From the data that follows, report how many lines hold the string "time", giving only the number.

+++ MATERIAL FOR THIS EXERCISE

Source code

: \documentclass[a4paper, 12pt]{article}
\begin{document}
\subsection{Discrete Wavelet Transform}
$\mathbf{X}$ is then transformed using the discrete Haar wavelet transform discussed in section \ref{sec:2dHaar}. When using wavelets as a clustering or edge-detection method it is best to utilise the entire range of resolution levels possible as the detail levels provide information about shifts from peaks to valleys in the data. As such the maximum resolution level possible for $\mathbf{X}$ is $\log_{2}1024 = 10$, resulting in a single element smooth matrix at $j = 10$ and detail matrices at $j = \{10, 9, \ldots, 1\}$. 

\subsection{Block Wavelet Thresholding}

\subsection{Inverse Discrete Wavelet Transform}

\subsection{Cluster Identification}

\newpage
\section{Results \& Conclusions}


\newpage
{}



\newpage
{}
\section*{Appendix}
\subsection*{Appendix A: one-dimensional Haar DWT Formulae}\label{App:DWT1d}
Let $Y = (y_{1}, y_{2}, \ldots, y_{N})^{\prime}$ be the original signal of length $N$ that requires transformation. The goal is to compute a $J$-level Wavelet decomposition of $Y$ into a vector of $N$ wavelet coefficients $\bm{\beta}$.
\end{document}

++++++
+++ MATERIAL FOR THIS EXERCISE

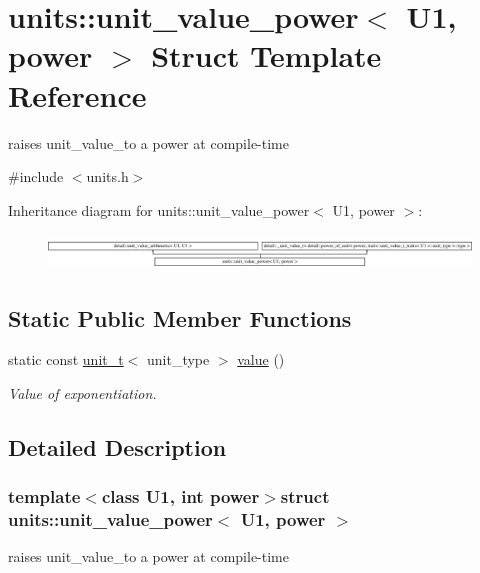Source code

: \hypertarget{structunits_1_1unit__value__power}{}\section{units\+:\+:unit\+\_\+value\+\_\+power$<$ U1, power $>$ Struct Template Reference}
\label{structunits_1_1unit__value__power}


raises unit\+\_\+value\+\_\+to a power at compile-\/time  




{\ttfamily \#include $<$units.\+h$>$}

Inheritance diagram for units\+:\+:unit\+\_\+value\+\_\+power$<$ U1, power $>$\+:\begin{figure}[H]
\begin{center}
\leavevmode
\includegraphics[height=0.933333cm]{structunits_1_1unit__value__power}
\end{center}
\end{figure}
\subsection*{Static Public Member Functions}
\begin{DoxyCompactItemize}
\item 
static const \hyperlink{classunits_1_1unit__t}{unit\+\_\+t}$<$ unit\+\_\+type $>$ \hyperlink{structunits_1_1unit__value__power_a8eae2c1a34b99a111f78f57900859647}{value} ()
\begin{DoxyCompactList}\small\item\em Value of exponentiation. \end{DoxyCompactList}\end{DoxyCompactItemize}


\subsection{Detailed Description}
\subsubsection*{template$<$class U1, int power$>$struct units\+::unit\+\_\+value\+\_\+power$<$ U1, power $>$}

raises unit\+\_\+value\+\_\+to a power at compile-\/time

++++++
+++ MATERIAL FOR THIS EXERCISE

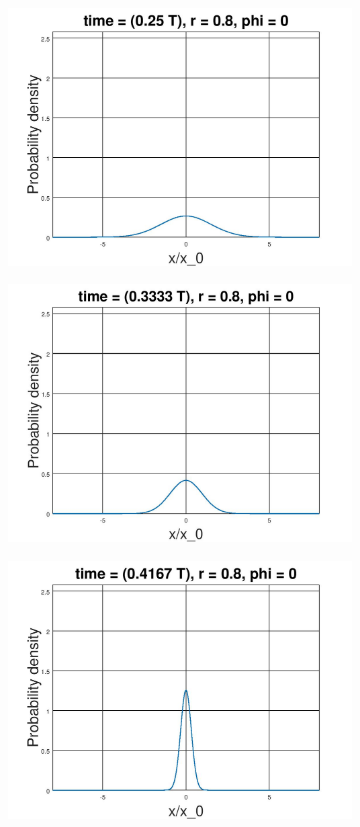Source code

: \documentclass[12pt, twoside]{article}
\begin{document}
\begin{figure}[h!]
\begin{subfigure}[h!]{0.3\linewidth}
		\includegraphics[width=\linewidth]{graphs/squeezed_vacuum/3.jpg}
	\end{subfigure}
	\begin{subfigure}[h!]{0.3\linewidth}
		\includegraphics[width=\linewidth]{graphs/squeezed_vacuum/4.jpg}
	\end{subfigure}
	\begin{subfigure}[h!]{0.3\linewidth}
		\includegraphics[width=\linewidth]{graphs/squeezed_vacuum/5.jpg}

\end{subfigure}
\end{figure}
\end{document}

++++++

### RESULT OF THIS TASK
2